They may not be able to read, write, or do arithmetic. But they will be toothless.
Another reason for School Choice!
Nine-year-old Michael Flemming came home from school last week with three of his teeth missing. Not because he’d gotten into a fight, but because his public school’s dental program had removed them.
His mother was not happy.
I’m angry about this,” Shanda Flemming told WJZ. I don’t think that it should have happened like that,” says Flemming.
Baltimore City Schools is claiming that Flemming signed a permission slip, but Flemming says that she thought the school’s dental program was just going to clean her son’s teeth, not pull them.
Michael came home in terrible pain, crying from the procedure. It also caused him to miss the bus, and he had to walk all the way home.
Flemming told WJZ that her son was scheduled to visit the family’s dentist the following week.
“I just don’t understand how a school or a company can take it in their hands to do something like this to a child,” says Flemming.

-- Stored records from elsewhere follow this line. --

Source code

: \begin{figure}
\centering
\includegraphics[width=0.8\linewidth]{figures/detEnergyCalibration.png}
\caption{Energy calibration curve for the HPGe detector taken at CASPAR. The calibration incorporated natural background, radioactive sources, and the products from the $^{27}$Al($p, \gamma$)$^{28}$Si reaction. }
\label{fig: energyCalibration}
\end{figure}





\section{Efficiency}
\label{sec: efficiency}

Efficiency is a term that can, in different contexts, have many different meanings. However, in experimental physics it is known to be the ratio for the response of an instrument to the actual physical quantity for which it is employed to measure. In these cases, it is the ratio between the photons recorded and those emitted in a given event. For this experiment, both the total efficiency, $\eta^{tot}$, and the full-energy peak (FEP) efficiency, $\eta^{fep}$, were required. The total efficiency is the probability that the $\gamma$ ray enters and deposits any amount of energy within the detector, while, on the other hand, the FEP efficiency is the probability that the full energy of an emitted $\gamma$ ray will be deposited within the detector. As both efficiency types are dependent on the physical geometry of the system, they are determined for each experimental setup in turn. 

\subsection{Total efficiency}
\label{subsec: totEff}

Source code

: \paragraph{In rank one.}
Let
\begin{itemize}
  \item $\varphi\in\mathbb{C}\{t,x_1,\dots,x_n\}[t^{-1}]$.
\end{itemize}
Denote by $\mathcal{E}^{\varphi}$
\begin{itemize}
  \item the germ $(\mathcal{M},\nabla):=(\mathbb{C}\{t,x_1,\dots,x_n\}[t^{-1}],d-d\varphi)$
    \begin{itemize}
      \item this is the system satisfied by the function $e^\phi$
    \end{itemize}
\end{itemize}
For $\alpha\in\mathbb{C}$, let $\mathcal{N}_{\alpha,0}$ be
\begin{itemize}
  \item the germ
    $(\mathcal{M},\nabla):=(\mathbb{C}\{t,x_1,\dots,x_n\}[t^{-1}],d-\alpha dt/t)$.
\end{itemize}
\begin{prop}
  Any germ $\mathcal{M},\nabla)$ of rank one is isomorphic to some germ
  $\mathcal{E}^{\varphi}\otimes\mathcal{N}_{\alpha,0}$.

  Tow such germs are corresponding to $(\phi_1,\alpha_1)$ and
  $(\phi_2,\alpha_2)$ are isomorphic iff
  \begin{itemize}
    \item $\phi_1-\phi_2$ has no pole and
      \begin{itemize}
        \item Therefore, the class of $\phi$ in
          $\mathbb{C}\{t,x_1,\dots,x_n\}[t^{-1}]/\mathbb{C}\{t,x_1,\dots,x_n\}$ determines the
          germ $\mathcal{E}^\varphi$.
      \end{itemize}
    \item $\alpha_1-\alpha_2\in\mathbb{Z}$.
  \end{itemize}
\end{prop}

Never heard of schools maintaining dental departments? Me neither. But apparently a kid died of an infected tooth in Prince George’s County, Maryland, in 2007—and ever since, Maryland schools have prioritized dental wellness. This does not seem like the best justification for putting public schools in the teeth-inspecton business, but okay.
Even so, it’s crazy that the school thought it could remove Flemming’s teeth without even calling his mom first. The school is not the parent.
This is the kind of insanity that unfolds when schools face no competition—and are free to disrespect students’ and parents’ rights. Incidents like Michael’s ordeal are the best case for school choice: parents should have more control over how their kids are treated in the education system.